Why is the United States poised to try Jose Padilla as a dangerous terrorist, long after it has become perfectly clear that he was just the wrong Muslim in the wrong airport on the wrong day?
Why is the United States still holding hundreds of detainees at Guantanamo Bay, long after years of interrogation and abuse have established that few, if any, of them are the deadly terrorists they have been held out to be?
And why is President Bush still issuing grandiose and provocative signing statements, the latest of which claims that the executive branch holds the power to open mail as it sees fit?
Willing to give the benefit of the doubt, I once believed the common thread here was presidential blindness—an extreme executive-branch myopia that leads the president to believe that these futile little measures are somehow integral to combating terrorism. That this is some piece of self-delusion that precludes Bush and his advisers from recognizing that Padilla is just a chump and Guantanamo merely a holding pen for a jumble of innocent and half-guilty wretches.

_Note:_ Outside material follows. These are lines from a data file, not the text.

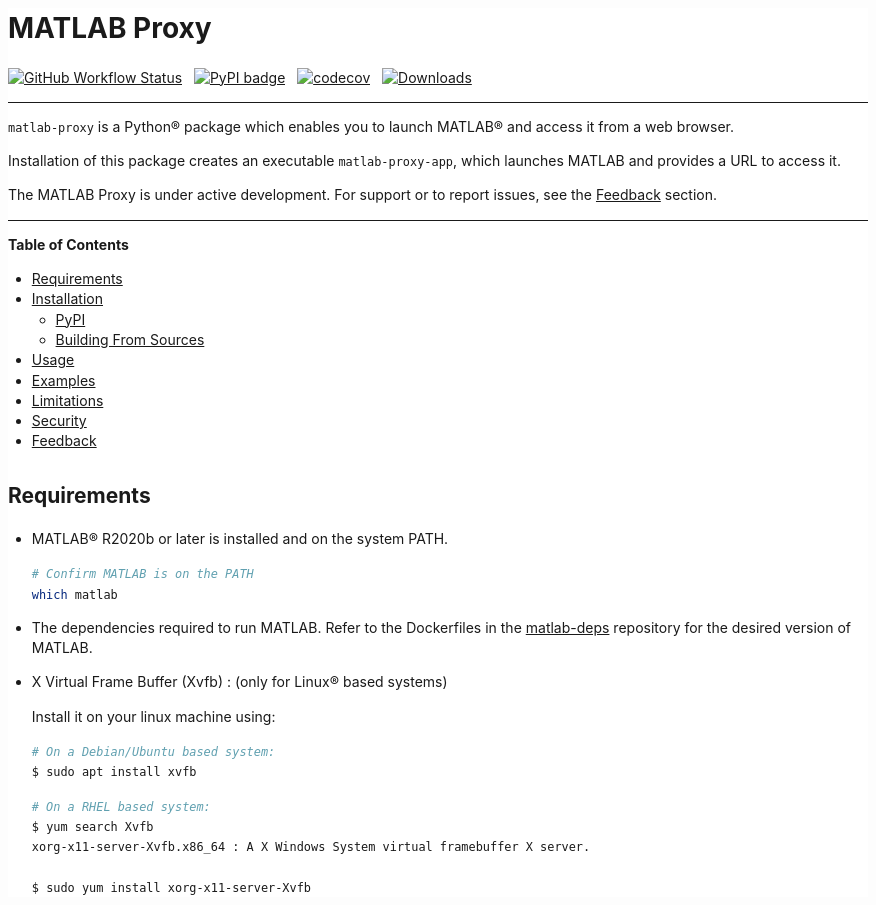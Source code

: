 # MATLAB Proxy
[![GitHub Workflow Status](https://img.shields.io/github/actions/workflow/status/mathworks/matlab-proxy/run-tests.yml?branch=main&logo=github)](https://github.com/mathworks/matlab-proxy/actions) &nbsp; [![PyPI badge](https://img.shields.io/pypi/v/matlab-proxy.svg?logo=pypi)](https://pypi.python.org/pypi/matlab-proxy) &nbsp;  [![codecov](https://codecov.io/gh/mathworks/matlab-proxy/branch/main/graph/badge.svg?token=ZW3SESKCSS)](https://codecov.io/gh/mathworks/matlab-proxy) &nbsp; [![Downloads](https://static.pepy.tech/personalized-badge/matlab-proxy?period=month&units=international_system&left_color=grey&right_color=blue&left_text=PyPI%20downloads/month)](https://pepy.tech/project/matlab-proxy)

----

`matlab-proxy` is a Python® package which enables you to launch MATLAB® and access it from a web browser.

Installation of this package creates an executable `matlab-proxy-app`, which launches MATLAB and provides a URL to access it. 
 
The MATLAB Proxy is under active development. For support or to report issues, see the [Feedback](#feedback) section.

----

**Table of Contents**
- [Requirements](#requirements)
- [Installation](#installation)
  - [PyPI](#pypi)
  - [Building From Sources](#building-from-sources)
- [Usage](#usage)
- [Examples](#examples)
- [Limitations](#limitations)
- [Security](#security)
- [Feedback](#feedback)

## Requirements
* MATLAB® R2020b or later is installed and on the system PATH.
  ```bash
  # Confirm MATLAB is on the PATH
  which matlab
  ```  
* The dependencies required to run MATLAB.
  Refer to the Dockerfiles in the [matlab-deps](https://github.com/mathworks-ref-arch/container-images/tree/master/matlab-deps) repository for the desired version of MATLAB.
  
* X Virtual Frame Buffer (Xvfb) : (only for Linux® based systems)

  Install it on your linux machine using:
  ```bash
  # On a Debian/Ubuntu based system:
  $ sudo apt install xvfb
  ```
  ```bash
  # On a RHEL based system:
  $ yum search Xvfb
  xorg-x11-server-Xvfb.x86_64 : A X Windows System virtual framebuffer X server.

  $ sudo yum install xorg-x11-server-Xvfb
  ```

But it has finally become clear that the goal of these foolish efforts isn't really to win the war against terrorism; indeed, nothing about Padilla, Guantanamo, or signing statements moves the country an inch closer to eradicating terror. The object is a larger one, and the original overarching goal of this administration: expanding executive power, for its own sake.
Two scrupulously reported pieces on the Padilla case are illuminating. On Jan. 3, Nina Totenberg of National Public Radio interviewed Mark Corallo, spokesman for then-Attorney General John Ashcroft, about the behind-the-scenes decision-making in the Padilla case—a case that's lolled through the federal courts for years. According to Totenberg, when the Supreme Court sent Padilla's case back to the lower federal courts on technical grounds in 2004, the Bush administration's sole concern was preserving its constitutional claim that it could hold citizens as enemy combatants. "Justice Department officials warned that if the case went back to the Supreme Court, the administration would almost certainly lose," she reports, which is why Padilla was hauled back to the lower courts. Her sources further confirmed that "key players in the Defense Department and Vice President Cheney's office insisted that the power to detain Americans as enemy combatants had to be preserved."
Deborah Sontag's excellent New York Times story on Padilla on Jan. 4 makes the same point: He was moved from military custody to criminal court only as "a legal maneuver that kept the issue of his detention without charges out of the Supreme Court." So this is why the White House yanked Padilla from the brig to the high court to the federal courts and back to a Florida trial court: They were only forum shopping for the best place to enshrine the right to detain him indefinitely. Their claims about Padilla's dirty bomb, known to be false, were a means of advancing their larger claims about executive power. And when confronted with the possibility of losing on those claims, they yanked him back to the criminal courts as a way to avoid losing powers they'd already won.
This need to preserve newly won legal ground also explains the continued operation of the detention center at Guantanamo Bay. Last week marked the fifth anniversary of the camp that—according to Donald Rumsfeld in 2002—houses only "the worst of the worst." Now that over half of them have been released (apparently, the best of the worst) and even though only about 80 of the rest will ever see trials, the camp remains open. Why? Civil-rights groups worldwide and even close U.S. allies like Germany, Denmark, and England clamor for its closure. And as the ever-vigilant Nat Hentoff points out, new studies reveal that only a small fraction of the detainees there are even connected to al-Qaida—according to the Defense Department's own best data.